Depending on how the patient is feeling, another cycle can be started after this.
This IV cycle has to be supported by various supplements and drugs. I will soon write about that, but what comes to mind now is the need for using
– Tetrandrine daily (a drug used in China to enhance chemo – found at Chinese pharmacies) as autophagy inhibitor.
– Chloroquine 250mg capsule once a week
– Oxygen therapies will help
– Metformin during this time (but not a few days before chemo) is expected to help but due to 2DG glyco blocker, there may be a risk of too low glucose for some people
– Local hyperthermia integrated in the above schedule will help in my view
Due to fundamental reasons I just learned yesterday from a Univ Professor, and that will be discussed at a latter point, the strategy discussed here https://www.cancertreatmentsresearch.com/reduce-cholesterol-in-cancer-cells-to-fight-cancer/ may work in synergy with some of the substances included in the above schedule.
This treatment may trigger Tumor Lysis, so watching the patient including blood test of e.g. LDH, Potassium, Natrium, Calcium, Phosphate, Uric Acid, etc. is important. I discussed TLS here https://www.cancertreatmentsresearch.com/tls/
I would not interfere with the above strategy by adding Selenium since it is not clear what we can expect.
Altering the above strategy:
The above schedule includes several strategies I have learn during the years that could be effective. On the other hand, if I would want to use chemo 2x/week as you mentioned, I would give priority at maintaining the concept of adding 2DG immediately after chemo at least in a metronomic fashion. The point with Salinomycin on the other hand is to be implemented at day ~4 to ~8, in respect to a chemo cycle since I have seen that seems to be relevant for response. On this line, we could do Chemo+2DG on Day 1 and 2 and next on Day 4 and 5. Next we could implement Sal on Day 5 (next to 2DG metro) and on Day 7 (followed by 2DG IV in one hour as discussed above). In this case, 3BP+2DG could be included in Day 6 and Day 8. However, I think this would be a bit too intensive for the patient and stressing the patient is worse than giving the best treatments. In other words, happiness and positive attitude of the patient is key and stands above any treatment (since stress is triggering inflammation, high cortisol, high blood glucose level and tumor growth).

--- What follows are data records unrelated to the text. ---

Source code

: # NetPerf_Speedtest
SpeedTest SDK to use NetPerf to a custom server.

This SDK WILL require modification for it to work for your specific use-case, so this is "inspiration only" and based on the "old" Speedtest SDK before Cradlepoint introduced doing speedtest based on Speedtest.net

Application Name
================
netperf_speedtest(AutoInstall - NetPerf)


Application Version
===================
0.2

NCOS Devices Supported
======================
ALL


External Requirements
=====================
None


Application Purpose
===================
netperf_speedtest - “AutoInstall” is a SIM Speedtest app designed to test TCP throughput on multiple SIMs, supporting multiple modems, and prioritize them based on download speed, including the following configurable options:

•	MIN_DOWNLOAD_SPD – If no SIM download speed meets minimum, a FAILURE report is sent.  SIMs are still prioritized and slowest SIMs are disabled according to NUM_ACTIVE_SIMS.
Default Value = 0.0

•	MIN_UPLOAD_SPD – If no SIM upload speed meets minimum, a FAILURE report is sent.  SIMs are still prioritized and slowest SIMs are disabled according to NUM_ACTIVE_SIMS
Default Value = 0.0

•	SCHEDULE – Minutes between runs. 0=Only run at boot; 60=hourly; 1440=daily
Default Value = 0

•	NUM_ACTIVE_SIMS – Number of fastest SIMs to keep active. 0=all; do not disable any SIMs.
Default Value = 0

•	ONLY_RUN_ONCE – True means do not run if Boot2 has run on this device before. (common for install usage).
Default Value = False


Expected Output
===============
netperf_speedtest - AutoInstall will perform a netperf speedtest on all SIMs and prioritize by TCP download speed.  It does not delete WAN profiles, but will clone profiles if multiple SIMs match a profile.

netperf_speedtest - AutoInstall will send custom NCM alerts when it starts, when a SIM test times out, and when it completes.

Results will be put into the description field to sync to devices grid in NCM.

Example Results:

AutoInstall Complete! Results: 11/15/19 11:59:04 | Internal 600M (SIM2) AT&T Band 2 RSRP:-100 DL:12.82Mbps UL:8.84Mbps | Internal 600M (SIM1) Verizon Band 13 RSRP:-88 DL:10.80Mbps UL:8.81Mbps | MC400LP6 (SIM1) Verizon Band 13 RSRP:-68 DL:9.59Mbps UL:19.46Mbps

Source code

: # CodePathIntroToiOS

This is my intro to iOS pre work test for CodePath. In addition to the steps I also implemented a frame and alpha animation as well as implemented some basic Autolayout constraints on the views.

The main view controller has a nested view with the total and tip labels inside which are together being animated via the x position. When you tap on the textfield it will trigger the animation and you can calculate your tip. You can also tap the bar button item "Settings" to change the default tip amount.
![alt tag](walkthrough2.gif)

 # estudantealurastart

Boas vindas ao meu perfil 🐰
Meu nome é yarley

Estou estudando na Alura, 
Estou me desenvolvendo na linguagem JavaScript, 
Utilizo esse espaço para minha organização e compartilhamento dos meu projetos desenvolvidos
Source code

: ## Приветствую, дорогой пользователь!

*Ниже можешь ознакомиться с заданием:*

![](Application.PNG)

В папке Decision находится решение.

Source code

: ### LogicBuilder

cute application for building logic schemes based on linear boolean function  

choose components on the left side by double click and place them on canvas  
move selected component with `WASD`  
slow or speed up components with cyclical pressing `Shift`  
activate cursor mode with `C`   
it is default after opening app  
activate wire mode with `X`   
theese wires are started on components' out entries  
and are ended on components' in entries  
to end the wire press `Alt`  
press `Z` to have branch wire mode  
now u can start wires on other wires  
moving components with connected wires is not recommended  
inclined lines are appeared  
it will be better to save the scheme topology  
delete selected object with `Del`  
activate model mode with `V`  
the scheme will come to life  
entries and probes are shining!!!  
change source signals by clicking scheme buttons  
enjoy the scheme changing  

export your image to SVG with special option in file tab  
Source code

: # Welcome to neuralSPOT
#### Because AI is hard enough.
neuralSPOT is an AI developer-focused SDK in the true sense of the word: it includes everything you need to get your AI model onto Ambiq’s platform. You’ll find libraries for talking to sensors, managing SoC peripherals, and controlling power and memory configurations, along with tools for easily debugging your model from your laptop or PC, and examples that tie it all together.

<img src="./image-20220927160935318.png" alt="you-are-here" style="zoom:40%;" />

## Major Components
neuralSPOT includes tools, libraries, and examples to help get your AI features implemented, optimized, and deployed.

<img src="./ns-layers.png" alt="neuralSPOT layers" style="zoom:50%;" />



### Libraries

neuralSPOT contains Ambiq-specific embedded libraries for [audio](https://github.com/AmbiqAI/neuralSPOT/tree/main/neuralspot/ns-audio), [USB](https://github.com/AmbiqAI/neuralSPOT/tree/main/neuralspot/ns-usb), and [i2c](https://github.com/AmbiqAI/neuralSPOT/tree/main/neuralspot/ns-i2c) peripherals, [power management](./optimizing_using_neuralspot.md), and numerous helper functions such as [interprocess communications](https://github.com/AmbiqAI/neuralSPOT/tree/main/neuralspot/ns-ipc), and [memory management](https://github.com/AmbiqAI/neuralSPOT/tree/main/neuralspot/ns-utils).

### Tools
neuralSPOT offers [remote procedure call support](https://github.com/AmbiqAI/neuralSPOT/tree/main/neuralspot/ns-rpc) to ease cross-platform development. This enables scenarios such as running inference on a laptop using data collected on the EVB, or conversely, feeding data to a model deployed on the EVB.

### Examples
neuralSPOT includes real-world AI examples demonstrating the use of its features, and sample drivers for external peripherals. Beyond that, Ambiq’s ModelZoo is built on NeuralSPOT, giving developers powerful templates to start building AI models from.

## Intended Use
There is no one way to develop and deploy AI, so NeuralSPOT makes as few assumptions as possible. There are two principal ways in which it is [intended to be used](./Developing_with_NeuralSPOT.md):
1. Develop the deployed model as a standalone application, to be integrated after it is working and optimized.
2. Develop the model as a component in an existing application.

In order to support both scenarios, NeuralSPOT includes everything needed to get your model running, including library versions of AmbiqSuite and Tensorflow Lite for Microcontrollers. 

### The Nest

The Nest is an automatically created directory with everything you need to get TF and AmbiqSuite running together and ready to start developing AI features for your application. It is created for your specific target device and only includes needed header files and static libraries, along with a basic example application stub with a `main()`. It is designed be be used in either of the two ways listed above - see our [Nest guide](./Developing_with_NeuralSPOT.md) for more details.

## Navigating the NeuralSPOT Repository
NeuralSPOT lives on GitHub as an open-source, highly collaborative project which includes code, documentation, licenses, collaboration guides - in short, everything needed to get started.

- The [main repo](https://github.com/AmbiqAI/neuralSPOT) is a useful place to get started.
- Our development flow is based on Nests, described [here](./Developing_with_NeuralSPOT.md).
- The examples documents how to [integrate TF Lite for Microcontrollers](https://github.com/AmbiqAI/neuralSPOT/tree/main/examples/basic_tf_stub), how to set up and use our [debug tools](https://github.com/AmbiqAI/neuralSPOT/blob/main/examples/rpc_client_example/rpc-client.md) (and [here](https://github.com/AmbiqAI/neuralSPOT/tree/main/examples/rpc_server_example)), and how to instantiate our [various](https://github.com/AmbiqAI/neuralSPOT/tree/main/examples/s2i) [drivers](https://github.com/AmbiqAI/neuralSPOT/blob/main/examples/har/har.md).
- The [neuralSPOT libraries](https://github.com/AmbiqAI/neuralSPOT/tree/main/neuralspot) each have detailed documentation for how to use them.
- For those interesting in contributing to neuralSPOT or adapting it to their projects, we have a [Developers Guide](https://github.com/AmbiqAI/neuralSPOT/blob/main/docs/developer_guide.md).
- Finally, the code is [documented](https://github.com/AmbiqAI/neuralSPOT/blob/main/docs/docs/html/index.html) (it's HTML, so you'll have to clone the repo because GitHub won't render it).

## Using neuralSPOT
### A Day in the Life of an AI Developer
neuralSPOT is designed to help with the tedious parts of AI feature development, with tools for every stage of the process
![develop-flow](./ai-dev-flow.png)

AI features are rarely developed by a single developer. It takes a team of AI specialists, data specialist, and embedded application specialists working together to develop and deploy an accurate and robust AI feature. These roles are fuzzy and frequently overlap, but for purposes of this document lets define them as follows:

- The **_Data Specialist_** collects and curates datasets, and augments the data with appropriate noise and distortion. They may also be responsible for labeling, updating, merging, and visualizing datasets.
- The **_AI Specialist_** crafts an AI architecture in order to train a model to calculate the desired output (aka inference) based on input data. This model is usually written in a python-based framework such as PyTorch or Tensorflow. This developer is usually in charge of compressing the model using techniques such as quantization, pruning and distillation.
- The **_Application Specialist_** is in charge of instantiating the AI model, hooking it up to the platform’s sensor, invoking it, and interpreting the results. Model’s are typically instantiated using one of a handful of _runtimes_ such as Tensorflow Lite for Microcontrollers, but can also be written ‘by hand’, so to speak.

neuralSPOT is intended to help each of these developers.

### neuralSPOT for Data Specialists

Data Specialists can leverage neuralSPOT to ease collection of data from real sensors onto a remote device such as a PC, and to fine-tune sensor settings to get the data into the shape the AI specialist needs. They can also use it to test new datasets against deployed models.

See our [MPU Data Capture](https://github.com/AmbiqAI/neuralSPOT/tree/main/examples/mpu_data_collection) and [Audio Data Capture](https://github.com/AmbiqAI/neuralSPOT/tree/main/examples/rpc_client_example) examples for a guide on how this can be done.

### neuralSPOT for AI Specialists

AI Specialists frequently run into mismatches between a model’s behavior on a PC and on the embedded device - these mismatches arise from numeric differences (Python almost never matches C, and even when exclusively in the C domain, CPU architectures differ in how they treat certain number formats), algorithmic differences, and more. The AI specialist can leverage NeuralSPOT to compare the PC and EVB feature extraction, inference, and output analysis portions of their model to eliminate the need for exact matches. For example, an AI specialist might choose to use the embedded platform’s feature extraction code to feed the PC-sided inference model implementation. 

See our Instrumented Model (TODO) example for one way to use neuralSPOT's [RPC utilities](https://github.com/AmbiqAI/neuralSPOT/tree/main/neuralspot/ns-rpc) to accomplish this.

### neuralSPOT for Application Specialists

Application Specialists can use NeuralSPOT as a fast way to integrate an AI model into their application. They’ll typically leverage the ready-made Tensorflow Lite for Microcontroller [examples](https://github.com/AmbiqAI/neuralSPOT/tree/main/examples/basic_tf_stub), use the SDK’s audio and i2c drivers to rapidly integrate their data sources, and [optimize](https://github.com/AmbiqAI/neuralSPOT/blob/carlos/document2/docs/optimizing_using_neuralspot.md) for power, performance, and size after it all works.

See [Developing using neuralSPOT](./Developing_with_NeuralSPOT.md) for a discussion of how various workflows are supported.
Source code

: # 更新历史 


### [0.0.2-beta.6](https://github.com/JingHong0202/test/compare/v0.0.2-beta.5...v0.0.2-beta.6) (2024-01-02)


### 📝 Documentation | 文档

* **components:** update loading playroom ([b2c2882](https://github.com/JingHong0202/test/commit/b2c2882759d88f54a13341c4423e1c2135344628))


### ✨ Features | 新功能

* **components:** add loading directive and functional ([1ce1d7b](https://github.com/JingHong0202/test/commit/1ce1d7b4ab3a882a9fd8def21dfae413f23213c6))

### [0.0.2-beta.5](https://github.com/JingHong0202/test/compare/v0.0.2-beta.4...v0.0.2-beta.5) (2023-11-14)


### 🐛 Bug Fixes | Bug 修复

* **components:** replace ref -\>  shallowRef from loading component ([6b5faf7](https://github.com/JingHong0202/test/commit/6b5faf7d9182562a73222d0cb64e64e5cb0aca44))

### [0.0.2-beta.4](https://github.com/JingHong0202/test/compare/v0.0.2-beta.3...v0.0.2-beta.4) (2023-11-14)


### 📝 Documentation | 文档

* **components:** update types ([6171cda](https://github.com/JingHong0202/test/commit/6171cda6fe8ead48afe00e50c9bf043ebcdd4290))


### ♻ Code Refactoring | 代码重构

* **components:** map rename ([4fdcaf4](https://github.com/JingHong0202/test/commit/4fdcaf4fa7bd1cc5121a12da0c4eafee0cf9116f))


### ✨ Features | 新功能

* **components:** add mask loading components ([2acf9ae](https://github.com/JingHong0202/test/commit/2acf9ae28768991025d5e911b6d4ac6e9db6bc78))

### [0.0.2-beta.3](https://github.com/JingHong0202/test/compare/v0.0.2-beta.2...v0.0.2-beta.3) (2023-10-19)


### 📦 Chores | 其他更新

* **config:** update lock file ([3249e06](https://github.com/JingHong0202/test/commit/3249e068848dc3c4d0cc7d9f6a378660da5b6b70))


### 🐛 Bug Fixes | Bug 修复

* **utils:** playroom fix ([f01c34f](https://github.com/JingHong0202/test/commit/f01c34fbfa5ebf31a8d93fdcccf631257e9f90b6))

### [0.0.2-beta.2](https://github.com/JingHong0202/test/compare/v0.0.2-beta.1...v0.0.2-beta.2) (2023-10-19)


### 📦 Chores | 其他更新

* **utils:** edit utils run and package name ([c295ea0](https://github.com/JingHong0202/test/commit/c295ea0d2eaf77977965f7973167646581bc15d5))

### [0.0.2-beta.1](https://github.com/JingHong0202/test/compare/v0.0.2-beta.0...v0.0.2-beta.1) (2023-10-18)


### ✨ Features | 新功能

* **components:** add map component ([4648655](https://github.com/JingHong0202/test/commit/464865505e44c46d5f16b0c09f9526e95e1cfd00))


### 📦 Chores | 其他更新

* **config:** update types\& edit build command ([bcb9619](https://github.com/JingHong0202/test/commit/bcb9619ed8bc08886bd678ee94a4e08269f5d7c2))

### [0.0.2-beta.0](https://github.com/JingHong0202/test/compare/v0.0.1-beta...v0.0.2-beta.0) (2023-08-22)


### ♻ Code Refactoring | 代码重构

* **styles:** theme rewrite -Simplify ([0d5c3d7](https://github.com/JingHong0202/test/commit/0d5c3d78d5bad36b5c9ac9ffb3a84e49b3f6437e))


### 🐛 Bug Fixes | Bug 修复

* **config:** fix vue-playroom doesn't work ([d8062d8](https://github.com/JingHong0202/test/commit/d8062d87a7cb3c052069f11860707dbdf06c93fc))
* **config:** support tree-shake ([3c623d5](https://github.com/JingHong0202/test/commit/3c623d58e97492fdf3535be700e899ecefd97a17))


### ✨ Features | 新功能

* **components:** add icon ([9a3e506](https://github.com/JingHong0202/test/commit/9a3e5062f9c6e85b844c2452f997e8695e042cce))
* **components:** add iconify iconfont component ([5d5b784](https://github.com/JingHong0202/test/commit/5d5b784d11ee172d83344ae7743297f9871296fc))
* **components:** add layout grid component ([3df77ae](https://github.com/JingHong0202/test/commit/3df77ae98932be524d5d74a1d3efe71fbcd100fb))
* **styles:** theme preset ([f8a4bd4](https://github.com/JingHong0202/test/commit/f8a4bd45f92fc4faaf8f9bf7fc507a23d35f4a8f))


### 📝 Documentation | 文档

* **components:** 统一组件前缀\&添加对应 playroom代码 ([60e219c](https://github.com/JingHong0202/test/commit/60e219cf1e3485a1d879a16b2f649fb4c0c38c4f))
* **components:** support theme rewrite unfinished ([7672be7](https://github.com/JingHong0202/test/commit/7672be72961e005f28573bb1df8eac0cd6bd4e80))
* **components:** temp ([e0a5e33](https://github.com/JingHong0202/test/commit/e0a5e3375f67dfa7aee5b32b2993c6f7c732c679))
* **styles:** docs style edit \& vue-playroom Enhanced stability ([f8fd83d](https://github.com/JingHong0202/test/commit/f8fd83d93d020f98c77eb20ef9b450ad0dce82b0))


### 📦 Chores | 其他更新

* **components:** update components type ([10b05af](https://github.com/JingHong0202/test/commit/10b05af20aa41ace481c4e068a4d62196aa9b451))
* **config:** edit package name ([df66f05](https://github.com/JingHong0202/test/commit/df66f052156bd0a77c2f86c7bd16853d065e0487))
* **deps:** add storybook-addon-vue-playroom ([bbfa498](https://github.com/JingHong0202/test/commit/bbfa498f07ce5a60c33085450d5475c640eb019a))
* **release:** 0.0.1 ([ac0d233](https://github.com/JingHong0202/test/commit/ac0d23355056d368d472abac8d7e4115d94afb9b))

I hope this helps. If there are questions please let me know and for all reading this please also read the Disclaimer https://www.cancertreatmentsresearch.com/home/disclaimer/
Kind regards,
Daniel
Daniel…you take a stone from my hearth . I thank you very much.
I am thinking to do ozone therapy in day 1-2-4-5-7 what do you think ?
I have sarted laetrile 9g a day for almost 2 weeks…should I continue until day 21 ?(I have read that should be used 21 days in a raw).
Dear Radu, please take good care with everything you do. The linkto the Disclaimer was not a mistake but would like you and everyone visiting this page to read it. This is like driving. If we drive well we get to the destination, but when we move fast a small mistake can have huge impact. That’s why we need to be careful with everything.
Regarding B17, from my point of view it is on a second level of priority. It’s a nice to have not a must have in my view.
All the best!
Daniel
Hi Radu, now I see the first link was not the right one 🙂 Thanks.
I think it s an error with the first link becuase it’s to disclaimer
Hi Daniel .
The first link is wrong ,is right where you say you just learn something of a university professor
Hi Marcos. Thanks. The link is replaced.